'''
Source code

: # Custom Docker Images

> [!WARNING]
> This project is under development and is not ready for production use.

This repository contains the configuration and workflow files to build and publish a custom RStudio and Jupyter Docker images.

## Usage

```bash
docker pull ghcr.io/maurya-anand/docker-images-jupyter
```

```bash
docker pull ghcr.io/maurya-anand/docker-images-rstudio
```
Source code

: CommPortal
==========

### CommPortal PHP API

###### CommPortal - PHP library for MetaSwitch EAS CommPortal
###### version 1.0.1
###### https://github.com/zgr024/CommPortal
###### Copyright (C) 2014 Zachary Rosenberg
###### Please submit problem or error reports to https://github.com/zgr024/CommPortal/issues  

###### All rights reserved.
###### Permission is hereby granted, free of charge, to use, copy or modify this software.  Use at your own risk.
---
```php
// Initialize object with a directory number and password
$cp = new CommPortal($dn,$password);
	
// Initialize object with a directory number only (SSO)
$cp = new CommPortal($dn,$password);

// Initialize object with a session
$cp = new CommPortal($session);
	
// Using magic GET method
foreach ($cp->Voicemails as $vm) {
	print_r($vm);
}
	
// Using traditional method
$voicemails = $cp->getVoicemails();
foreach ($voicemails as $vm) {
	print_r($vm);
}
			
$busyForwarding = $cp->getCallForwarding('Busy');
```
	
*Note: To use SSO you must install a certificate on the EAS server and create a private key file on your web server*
'''
'''
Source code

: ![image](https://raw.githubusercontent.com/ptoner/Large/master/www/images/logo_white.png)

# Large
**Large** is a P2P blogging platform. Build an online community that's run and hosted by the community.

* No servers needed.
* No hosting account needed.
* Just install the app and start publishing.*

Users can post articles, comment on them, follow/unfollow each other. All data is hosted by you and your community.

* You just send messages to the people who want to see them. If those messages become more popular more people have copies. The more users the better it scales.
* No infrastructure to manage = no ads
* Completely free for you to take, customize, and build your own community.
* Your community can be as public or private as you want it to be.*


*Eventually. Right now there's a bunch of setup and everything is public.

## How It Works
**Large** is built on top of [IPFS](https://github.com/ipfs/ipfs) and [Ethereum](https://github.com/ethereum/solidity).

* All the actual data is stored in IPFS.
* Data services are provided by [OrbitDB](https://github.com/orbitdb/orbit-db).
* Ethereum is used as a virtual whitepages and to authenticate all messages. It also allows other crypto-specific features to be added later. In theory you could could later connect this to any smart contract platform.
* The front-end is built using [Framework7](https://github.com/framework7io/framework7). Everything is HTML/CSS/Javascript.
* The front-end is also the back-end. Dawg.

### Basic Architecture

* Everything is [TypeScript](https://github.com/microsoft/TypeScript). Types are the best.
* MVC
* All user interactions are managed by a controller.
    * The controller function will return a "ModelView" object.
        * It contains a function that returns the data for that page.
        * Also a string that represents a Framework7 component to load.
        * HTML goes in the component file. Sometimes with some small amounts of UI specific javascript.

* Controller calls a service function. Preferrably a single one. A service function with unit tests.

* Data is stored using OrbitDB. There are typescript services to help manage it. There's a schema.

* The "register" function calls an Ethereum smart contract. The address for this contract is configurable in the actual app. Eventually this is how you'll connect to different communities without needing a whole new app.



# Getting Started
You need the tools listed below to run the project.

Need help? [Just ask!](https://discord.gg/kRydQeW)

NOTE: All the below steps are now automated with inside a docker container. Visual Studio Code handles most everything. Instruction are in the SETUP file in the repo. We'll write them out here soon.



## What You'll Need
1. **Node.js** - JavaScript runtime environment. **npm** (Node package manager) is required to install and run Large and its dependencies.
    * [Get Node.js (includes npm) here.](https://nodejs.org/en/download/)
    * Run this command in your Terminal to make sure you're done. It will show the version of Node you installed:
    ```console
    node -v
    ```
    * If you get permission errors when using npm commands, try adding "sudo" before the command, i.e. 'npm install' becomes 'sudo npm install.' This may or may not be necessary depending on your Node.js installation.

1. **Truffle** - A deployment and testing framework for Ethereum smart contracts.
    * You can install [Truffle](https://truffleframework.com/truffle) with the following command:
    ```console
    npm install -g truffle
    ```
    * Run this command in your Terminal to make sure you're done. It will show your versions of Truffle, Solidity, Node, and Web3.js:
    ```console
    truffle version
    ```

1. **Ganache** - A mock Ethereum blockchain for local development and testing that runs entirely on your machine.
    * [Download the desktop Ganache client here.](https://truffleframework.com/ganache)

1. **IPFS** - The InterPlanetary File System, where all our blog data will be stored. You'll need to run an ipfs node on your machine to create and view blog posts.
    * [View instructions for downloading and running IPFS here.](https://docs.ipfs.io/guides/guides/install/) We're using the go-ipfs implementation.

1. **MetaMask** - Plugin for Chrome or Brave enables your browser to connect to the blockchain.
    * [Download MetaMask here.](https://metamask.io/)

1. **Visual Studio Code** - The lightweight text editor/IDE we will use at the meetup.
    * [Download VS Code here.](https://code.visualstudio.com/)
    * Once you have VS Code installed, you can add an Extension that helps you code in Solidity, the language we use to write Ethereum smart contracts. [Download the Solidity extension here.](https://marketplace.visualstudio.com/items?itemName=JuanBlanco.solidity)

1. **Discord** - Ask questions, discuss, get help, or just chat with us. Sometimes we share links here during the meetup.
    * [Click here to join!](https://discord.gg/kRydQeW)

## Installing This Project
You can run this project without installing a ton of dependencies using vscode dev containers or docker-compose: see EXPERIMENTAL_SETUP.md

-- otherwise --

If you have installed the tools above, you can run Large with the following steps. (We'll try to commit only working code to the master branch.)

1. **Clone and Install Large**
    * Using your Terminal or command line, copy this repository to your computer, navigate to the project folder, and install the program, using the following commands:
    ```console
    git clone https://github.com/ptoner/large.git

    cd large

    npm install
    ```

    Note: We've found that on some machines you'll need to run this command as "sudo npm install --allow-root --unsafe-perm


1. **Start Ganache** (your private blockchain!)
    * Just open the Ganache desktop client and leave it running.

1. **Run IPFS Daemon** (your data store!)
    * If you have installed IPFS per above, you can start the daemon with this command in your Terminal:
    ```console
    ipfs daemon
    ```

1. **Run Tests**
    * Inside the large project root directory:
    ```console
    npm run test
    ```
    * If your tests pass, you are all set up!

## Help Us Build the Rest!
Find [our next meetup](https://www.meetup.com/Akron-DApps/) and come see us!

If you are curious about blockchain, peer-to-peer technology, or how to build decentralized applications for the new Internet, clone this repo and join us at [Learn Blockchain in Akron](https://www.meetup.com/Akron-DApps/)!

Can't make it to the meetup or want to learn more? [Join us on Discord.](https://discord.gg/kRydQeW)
'''
'''
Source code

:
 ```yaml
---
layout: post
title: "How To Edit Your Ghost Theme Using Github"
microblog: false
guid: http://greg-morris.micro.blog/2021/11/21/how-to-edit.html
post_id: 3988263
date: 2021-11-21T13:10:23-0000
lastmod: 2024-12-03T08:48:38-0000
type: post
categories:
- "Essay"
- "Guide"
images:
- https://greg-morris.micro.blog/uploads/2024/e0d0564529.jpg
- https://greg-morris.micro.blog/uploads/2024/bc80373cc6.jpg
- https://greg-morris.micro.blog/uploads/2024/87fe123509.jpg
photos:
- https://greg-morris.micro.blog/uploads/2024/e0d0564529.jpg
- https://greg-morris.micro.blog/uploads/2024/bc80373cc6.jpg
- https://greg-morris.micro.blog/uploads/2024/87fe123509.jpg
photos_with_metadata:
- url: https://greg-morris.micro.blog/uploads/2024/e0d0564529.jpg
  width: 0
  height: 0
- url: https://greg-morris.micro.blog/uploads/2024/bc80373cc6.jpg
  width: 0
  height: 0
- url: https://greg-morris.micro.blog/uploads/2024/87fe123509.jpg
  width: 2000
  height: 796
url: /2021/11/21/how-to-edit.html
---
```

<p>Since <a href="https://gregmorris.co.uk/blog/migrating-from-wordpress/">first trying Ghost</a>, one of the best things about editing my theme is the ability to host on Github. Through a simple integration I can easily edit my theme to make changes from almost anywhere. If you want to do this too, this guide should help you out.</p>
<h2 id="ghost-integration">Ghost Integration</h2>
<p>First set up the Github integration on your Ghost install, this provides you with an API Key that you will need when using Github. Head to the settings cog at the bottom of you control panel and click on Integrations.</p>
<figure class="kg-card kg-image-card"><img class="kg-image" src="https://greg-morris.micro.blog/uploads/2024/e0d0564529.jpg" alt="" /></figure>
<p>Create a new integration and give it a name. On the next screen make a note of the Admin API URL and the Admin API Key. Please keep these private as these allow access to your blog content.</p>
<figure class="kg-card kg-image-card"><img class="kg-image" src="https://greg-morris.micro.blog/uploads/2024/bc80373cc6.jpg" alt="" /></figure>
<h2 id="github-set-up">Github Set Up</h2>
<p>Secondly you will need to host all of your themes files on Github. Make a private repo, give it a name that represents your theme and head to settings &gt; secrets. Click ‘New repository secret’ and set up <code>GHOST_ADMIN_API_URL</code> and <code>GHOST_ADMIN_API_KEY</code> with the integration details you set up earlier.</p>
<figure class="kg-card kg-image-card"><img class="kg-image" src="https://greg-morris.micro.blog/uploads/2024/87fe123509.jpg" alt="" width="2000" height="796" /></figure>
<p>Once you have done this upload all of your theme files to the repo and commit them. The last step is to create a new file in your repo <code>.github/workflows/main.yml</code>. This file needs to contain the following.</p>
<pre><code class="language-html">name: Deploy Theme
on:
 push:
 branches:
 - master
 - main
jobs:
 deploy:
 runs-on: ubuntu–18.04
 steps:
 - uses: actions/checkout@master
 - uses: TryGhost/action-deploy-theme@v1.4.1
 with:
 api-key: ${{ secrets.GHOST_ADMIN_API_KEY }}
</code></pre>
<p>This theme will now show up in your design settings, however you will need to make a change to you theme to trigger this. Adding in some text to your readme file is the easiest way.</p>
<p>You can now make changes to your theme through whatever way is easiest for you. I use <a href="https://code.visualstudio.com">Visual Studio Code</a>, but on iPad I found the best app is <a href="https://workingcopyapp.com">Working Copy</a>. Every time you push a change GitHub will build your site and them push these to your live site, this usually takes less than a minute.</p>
'''
__Your task__: Copy every line of the material in which the word "language" occurs.

__Result for this exercise__:
    * Once you have VS Code installed, you can add an Extension that helps you code in Solidity, the language we use to write Ethereum smart contracts. [Download the Solidity extension here.](https://marketplace.visualstudio.com/items?itemName=JuanBlanco.solidity)
<pre><code class="language-html">name: Deploy Theme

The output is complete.